1. Field of the Invention
An embodiment, including related aspects, of the present invention relates to a method for the partial or total modification of functional groups on the surface of polymeric or polymer-containing materials, by means of combined plasma functionalization and localized thermal defunctionalization. In an aspect at first, a surface of a material is exposed to cold plasma, whereby a desired polymer functionalization is achieved. After the plasma-treatment, the surface is locally heated in an optional manner, primarily by means of an electron beam, resulting in the local defunctionalization of the heated area. By directing the electron beam across the surface of the material, any desired distribution of functional groups can be obtained on the surface. Another embodiment, including related aspects, of the present invention relates to a device enabling the performance of such a treatment.

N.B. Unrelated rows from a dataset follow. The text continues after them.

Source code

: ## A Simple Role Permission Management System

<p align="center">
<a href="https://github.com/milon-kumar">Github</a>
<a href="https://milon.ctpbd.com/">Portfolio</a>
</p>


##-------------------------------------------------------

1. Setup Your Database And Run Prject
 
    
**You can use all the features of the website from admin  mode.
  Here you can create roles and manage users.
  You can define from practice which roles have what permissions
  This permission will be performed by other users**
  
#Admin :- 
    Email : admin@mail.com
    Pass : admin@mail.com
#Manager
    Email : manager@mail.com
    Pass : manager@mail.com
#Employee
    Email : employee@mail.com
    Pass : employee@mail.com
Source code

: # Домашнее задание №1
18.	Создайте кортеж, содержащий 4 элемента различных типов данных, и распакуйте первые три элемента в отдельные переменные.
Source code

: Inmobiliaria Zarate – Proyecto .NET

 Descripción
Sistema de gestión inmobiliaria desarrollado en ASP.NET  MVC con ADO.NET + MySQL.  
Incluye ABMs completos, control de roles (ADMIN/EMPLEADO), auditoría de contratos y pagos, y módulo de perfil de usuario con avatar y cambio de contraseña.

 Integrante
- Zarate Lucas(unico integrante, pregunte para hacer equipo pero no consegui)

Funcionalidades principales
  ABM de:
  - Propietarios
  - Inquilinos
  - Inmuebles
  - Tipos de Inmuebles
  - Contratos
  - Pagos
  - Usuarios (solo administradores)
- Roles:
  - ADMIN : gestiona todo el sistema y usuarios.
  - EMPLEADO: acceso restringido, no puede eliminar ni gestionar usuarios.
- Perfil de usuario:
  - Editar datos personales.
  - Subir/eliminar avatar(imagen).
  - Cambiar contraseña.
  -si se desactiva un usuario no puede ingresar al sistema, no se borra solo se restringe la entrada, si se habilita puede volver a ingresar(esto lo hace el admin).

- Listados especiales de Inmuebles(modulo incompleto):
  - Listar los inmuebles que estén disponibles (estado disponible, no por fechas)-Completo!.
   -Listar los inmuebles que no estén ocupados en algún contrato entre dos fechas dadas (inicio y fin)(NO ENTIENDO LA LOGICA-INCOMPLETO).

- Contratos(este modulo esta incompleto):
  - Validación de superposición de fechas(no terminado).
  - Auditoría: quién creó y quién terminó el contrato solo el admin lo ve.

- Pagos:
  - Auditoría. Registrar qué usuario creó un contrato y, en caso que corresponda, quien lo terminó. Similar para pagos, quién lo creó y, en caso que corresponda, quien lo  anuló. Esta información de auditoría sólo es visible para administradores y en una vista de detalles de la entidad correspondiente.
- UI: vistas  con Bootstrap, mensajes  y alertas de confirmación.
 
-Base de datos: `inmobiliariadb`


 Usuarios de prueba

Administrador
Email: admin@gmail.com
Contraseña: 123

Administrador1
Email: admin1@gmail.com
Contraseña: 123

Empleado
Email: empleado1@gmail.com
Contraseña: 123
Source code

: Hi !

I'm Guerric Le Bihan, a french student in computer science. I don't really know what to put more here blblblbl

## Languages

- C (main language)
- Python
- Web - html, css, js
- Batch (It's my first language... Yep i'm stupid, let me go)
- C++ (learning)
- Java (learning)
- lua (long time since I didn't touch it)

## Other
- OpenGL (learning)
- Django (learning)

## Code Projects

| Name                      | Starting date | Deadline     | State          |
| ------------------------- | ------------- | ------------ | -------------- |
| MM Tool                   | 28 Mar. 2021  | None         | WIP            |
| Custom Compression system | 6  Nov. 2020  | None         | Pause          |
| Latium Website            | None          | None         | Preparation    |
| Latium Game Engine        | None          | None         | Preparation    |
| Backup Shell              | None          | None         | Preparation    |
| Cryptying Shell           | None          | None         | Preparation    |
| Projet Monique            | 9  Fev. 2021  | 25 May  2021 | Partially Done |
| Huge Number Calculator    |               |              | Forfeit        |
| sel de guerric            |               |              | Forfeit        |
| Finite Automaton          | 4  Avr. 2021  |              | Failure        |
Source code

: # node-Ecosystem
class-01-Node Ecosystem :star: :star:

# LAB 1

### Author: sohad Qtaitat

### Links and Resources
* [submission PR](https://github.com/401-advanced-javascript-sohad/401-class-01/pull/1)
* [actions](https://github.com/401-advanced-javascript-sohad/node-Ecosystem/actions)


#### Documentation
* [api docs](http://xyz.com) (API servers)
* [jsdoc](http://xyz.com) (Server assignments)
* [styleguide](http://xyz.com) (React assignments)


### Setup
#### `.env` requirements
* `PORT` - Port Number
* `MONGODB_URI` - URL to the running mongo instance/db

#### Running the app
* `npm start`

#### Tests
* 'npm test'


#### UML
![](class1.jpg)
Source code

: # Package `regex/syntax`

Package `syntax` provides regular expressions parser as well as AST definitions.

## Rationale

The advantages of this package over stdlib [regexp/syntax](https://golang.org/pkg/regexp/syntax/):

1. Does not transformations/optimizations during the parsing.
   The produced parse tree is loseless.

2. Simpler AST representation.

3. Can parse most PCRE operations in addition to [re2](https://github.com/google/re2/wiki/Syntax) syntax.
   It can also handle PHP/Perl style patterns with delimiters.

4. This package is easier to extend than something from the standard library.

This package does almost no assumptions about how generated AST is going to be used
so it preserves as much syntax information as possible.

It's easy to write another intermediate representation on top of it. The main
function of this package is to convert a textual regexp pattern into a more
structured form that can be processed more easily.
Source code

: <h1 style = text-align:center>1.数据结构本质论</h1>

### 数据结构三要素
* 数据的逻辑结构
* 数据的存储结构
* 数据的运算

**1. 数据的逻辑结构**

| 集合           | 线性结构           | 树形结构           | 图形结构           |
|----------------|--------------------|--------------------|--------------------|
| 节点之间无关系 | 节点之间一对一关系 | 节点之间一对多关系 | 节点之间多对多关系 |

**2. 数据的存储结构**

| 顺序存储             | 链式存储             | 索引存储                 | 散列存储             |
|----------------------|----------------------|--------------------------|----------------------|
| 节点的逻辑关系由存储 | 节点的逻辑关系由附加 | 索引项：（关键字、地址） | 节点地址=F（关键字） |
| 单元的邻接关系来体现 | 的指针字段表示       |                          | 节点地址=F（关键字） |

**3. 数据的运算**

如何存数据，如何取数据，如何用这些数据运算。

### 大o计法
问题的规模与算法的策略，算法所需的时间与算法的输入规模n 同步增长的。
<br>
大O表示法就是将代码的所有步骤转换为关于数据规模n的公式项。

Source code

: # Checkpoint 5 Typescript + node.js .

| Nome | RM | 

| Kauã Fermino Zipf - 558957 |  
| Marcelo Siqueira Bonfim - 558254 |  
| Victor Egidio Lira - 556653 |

2. Presentation of the Problem
Polymeric or polymer-containing materials (in the following text: polymer material) exhibit surface properties determined by the polymer type. It is oftentimes desirable to modify the surface properties of a polymer material. The modification of surface properties is desirable, especially owing to the need for biocompatibility of the materials (with various implants, prostheses, and for the culture of biological cells and fibrils), or the need to improve the adhesion of various coating materials on a polymer surface. Normally, the surface of a polymer material has to be activated to enhance its wettability and surface energy, respectively, for example prior to metallization, printing, or dyeing. Or otherwise, it may be activated to provide favorable conditions for the growth of biological tissues on a polymer material. A polymer surface can be activated by an attachment of various polar functional groups thereto. If passivation of a surface is desired (e.g., reduction of wettability or surface energy, respectively, for example to render textiles hydrophobic or to inhibit the propagation of microorganisms on biocompatible materials), a thin layer of non-polar functional groups may be applied to a surface. The application of functional groups is termed functionalization of a polymer material. Functionalization may be achieved by various treatments, primarily by exposure of a polymer material to a cold plasma. In the case of activation, oxygen or nitrogen containing plasma is often used. In the case of passivation, fluorine and chlorine are chosen. Such treatments enable achieving a wide range of polymer wettability, from moderate hydrophilicity to significant hydrophobicity.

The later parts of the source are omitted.